Ultimately, the question that should be considered is this. Will a successful destination supermarket and a revitalised cricket ground be better long-term for Stretford and Gorse Hill than the crumbling edifices of the Stretford Mall and the present LCC?
‘If approved, the development will significantly boost the Club’s prospects of bringing the Ashes back to Old Trafford and generate huge economic benefits for the area.
‘The proposals are part of an innovative sports-led regeneration strategy for a 50-acre mixed use neighbourhood in Old Trafford.
‘The proposals are being brought forward by a partnership between the club, Trafford Council, Ask Developments and Tesco, and will transform the historic venue into one of the country’s premier sporting destinations.

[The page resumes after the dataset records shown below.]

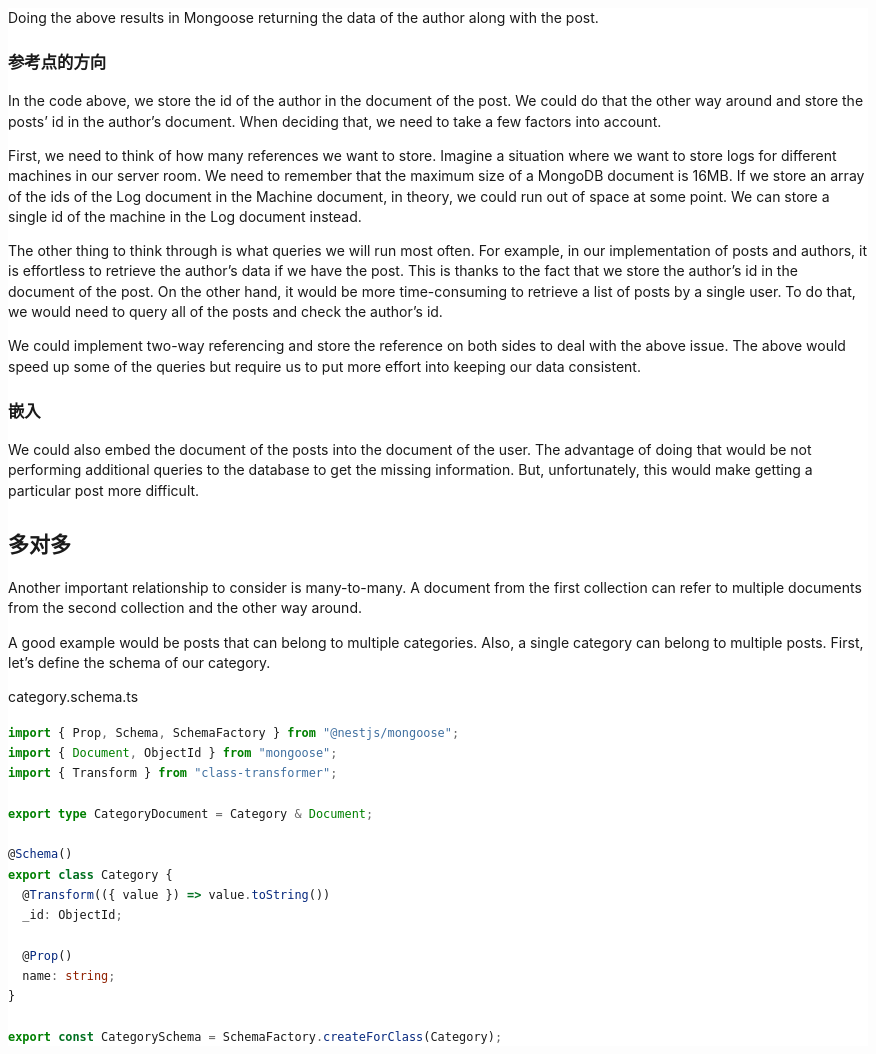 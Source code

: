 Doing the above results in Mongoose returning the data of the author along with the post.

### 参考点的方向

In the code above, we store the id of the author in the document of the post.
We could do that the other way around and store the posts’ id in the author’s document.
When deciding that, we need to take a few factors into account.

First, we need to think of how many references we want to store.
Imagine a situation where we want to store logs for different machines in our server room. We need to remember that the maximum size of a MongoDB document is 16MB.
If we store an array of the ids of the Log document in the Machine document, in theory, we could run out of space at some point. We can store a single id of the machine in the Log document instead.

The other thing to think through is what queries we will run most often.
For example, in our implementation of posts and authors, it is effortless to retrieve the author’s data if we have the post.
This is thanks to the fact that we store the author’s id in the document of the post. On the other hand, it would be more time-consuming to retrieve a list of posts by a single user.
To do that, we would need to query all of the posts and check the author’s id.

We could implement two-way referencing and store the reference on both sides to deal with the above issue.
The above would speed up some of the queries but require us to put more effort into keeping our data consistent.

### 嵌入

We could also embed the document of the posts into the document of the user. The advantage of doing that would be not performing additional queries to the database to get the missing information. But, unfortunately, this would make getting a particular post more difficult.

## 多对多

Another important relationship to consider is many-to-many. A document from the first collection can refer to multiple documents from the second collection and the other way around.

A good example would be posts that can belong to multiple categories. Also, a single category can belong to multiple posts. First, let’s define the schema of our category.

category.schema.ts

```ts
import { Prop, Schema, SchemaFactory } from "@nestjs/mongoose";
import { Document, ObjectId } from "mongoose";
import { Transform } from "class-transformer";

export type CategoryDocument = Category & Document;

@Schema()
export class Category {
  @Transform(({ value }) => value.toString())
  _id: ObjectId;

  @Prop()
  name: string;
}

export const CategorySchema = SchemaFactory.createForClass(Category);
```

‘The plans include a Tesco store with approximately 100,000 sq ft retail sales floorspace providing over 500 jobs, half of which would be guaranteed for the local long-term unemployed.
‘The development will bring investment of at least £70m into parts of Trafford which suffer from low levels of economic activity and employment. It will generate an estimated 71,000 additional visitors to Old Trafford each year, creating a further £1m per year additional spend in the local economy. It will include new facilities offering a host of educational and training opportunities for the local community.
‘Phase 1 of the development is already under way, with new conference and events suite, The Point, under construction and due for completion in July 2010. The new designs for Phase 2 by architects BDP aim to retain the heritage and history of the famous ground by enhancing the existing pavilion, as well as adding stunning new player and media facilities, conferencing, hotel facilities and an extension to the highly successful indoor Cricket School. Two new grandstands will ensure a capacity of 15,000 capable of rising to 25,000 with temporary seating. There will also be floodlights and a screen showing action replays.
‘The partners have undertaken a detailed consultation exercise with local residents to ensure the proposals secure the maximum regeneration benefits for the Borough. The major landowners in the area, including Stretford High School, Trafford College, Greater Manchester Police and Kelloggs have also been part of discussions in formulating the wider framework.
‘The partners have created a website to share information on the redevelopment and what it means for the region. The site provides details on the proposals, images of how the redevelopment would look as well as ways to pledge support for the scheme. www.oldtraffordashes.co.uk will go live as of 11am Friday, November 13.’
Sounds perfect: an obvious move.
Well it’s not so cut and dried. There is of course a protest group about the proposals. This is called No Mega Tesco for Stretford. They have already arranged meetings and demonstrations and will organise more.
They are particularly aggrieved that while planning permission for a 48,000 sq ft store on the same site currently under discussion was granted, in 2006 permission to increase it to 88,000 sq ft was refused. Yet now the Council are backing a store of more than 100,000 sq ft. This doesn’t to the protesters make sense, unless you factor in emotional blackmail.
In other words they feel that Tesco, LCCC and Trafford MBC are tying planning permission in with an emotional argument about the Ashes returning to Old Trafford. And this is irrelevant to the question of whether such a large Tesco is needed.
Certainly the new Tesco will ring the death knell for Stretford Mall (nee Stretford Arndale Centre). But that bell has been ringing loud and clear for a decade. The way consumers shop evolves every couple of decades, and the Mall is a mess, with a defunct market hall. It’s a dinosaur. It shows how short-sighted planners were in the sixties when they destroyed existing street patterns to build low-grade, dingy covered shopping areas.
It would take a lot of money and imagination to change it around in an area where the demographic has become more middle class in recent years.
Ultimately, the question that should be considered is this.
Will a successful destination supermarket and a revitalised cricket ground be better long-term for Stretford and Gorse Hill than the crumbling edifices of the Stretford Mall and the present LCC?
To an outsider the answer may appear obvious. For the locals - some of them at least - maybe the status quo or at least a less big Tesco, and little cricket ground renovation, might be the preferable answer.